▸ **Problem statement**
Your task is to write out exactly the lines of the listing below, from the first down to the line that holds "2. Source your".

▸ **Provided material**
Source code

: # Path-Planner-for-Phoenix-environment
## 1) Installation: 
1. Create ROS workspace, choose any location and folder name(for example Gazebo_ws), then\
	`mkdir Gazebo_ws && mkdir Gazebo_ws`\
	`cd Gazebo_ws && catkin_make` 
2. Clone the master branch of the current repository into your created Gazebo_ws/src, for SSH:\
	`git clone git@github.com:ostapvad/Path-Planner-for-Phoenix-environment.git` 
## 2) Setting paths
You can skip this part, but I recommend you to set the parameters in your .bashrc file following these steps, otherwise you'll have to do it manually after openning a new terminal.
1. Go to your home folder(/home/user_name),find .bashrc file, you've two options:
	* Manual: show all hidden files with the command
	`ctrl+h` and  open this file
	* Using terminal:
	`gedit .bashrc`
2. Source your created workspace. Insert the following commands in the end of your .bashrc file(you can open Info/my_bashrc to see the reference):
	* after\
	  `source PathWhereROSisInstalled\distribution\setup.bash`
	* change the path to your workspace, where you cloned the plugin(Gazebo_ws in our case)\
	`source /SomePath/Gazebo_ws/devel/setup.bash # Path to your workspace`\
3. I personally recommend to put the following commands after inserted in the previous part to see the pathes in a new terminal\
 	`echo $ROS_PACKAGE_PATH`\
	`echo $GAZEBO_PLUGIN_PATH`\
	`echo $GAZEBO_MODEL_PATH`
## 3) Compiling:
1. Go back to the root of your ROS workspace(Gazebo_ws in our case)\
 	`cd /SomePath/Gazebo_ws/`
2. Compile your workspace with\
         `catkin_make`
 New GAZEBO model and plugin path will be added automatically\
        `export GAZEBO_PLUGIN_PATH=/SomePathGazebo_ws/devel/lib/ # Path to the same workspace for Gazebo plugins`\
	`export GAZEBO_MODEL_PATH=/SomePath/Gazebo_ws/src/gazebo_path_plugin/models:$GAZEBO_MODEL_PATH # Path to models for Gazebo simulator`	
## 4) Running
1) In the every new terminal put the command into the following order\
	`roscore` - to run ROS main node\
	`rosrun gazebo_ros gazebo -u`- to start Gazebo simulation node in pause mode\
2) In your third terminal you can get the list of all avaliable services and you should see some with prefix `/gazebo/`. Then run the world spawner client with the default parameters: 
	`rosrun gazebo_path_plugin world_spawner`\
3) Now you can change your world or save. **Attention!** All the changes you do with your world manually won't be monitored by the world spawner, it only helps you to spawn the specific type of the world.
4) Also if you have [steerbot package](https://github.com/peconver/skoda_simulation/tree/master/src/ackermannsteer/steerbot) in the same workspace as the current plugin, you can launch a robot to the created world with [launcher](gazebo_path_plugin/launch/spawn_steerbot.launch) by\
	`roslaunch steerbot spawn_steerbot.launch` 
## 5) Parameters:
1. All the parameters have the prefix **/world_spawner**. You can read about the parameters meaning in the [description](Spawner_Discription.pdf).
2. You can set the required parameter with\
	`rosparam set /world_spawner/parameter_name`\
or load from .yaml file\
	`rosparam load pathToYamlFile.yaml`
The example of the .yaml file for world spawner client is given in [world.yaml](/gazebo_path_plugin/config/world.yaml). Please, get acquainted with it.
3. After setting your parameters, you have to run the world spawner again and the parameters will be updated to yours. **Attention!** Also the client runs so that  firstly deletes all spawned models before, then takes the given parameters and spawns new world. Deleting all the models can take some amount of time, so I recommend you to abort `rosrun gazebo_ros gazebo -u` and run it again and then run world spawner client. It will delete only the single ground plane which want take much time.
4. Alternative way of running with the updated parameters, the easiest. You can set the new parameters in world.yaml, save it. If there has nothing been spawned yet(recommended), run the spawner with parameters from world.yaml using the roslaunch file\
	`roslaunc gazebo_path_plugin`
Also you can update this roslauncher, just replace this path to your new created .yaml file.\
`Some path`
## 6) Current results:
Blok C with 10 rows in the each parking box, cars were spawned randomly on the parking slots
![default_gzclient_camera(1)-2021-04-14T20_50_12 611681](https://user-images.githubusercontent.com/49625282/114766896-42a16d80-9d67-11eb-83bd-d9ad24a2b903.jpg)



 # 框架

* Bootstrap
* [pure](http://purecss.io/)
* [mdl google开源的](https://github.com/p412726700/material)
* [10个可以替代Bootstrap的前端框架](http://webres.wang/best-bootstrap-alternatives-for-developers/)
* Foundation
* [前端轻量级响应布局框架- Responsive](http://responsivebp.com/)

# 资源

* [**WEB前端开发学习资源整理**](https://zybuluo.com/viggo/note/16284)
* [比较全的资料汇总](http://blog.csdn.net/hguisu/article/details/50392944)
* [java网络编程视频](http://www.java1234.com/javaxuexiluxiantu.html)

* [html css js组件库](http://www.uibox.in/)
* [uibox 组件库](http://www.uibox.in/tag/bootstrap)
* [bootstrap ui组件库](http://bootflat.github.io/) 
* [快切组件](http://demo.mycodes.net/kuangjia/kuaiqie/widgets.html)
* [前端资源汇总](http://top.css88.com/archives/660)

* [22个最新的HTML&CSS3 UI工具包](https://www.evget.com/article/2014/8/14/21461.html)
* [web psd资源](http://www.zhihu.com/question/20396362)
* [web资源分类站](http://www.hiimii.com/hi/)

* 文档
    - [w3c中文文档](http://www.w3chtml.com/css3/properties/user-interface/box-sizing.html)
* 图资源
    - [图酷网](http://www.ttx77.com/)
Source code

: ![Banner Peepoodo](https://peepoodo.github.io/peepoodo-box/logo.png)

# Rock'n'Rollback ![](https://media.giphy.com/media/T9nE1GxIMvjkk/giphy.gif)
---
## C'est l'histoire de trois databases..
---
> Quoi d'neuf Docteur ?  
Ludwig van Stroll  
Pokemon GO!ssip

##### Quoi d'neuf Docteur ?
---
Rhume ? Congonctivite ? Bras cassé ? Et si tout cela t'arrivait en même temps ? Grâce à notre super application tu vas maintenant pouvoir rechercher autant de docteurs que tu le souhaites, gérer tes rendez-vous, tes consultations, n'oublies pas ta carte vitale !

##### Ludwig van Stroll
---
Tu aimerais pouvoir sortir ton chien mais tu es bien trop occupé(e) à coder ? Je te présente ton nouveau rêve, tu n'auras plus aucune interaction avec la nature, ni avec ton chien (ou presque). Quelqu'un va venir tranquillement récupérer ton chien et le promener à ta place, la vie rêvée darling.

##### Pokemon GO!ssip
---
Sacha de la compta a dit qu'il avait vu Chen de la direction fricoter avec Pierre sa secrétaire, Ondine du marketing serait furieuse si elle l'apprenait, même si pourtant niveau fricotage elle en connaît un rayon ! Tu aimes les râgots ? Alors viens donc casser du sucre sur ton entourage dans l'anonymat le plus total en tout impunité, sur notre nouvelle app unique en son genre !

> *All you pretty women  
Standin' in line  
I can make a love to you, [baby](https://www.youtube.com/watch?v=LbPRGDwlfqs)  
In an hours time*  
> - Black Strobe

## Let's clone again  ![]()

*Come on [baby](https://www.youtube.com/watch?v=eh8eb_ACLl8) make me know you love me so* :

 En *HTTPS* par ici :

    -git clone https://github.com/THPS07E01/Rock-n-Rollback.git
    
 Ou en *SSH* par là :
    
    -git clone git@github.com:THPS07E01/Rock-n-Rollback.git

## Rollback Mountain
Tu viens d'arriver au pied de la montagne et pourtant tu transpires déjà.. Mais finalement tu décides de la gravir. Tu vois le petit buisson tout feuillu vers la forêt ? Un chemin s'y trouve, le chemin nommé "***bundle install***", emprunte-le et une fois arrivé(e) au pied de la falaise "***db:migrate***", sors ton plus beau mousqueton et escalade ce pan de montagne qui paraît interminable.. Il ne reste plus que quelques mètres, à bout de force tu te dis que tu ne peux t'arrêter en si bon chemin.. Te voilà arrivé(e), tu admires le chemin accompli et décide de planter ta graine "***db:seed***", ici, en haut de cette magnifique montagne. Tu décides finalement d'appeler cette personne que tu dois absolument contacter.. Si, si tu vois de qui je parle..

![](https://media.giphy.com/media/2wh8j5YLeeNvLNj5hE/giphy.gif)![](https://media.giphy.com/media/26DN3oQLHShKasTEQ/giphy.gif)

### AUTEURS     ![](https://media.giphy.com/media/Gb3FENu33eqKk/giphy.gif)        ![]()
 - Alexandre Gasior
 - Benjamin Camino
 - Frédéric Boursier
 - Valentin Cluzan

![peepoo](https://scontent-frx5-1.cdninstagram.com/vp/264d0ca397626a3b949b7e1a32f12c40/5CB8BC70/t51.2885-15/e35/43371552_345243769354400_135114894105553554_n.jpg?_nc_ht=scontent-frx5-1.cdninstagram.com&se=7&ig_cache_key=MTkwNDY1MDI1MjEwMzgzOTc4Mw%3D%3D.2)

▸ **Result for this exercise**
Source code

: # Path-Planner-for-Phoenix-environment
## 1) Installation: 
1. Create ROS workspace, choose any location and folder name(for example Gazebo_ws), then\
	`mkdir Gazebo_ws && mkdir Gazebo_ws`\
	`cd Gazebo_ws && catkin_make` 
2. Clone the master branch of the current repository into your created Gazebo_ws/src, for SSH:\
	`git clone git@github.com:ostapvad/Path-Planner-for-Phoenix-environment.git` 
## 2) Setting paths
You can skip this part, but I recommend you to set the parameters in your .bashrc file following these steps, otherwise you'll have to do it manually after openning a new terminal.
1. Go to your home folder(/home/user_name),find .bashrc file, you've two options:
	* Manual: show all hidden files with the command
	`ctrl+h` and  open this file
	* Using terminal:
	`gedit .bashrc`
2. Source your created workspace. Insert the following commands in the end of your .bashrc file(you can open Info/my_bashrc to see the reference):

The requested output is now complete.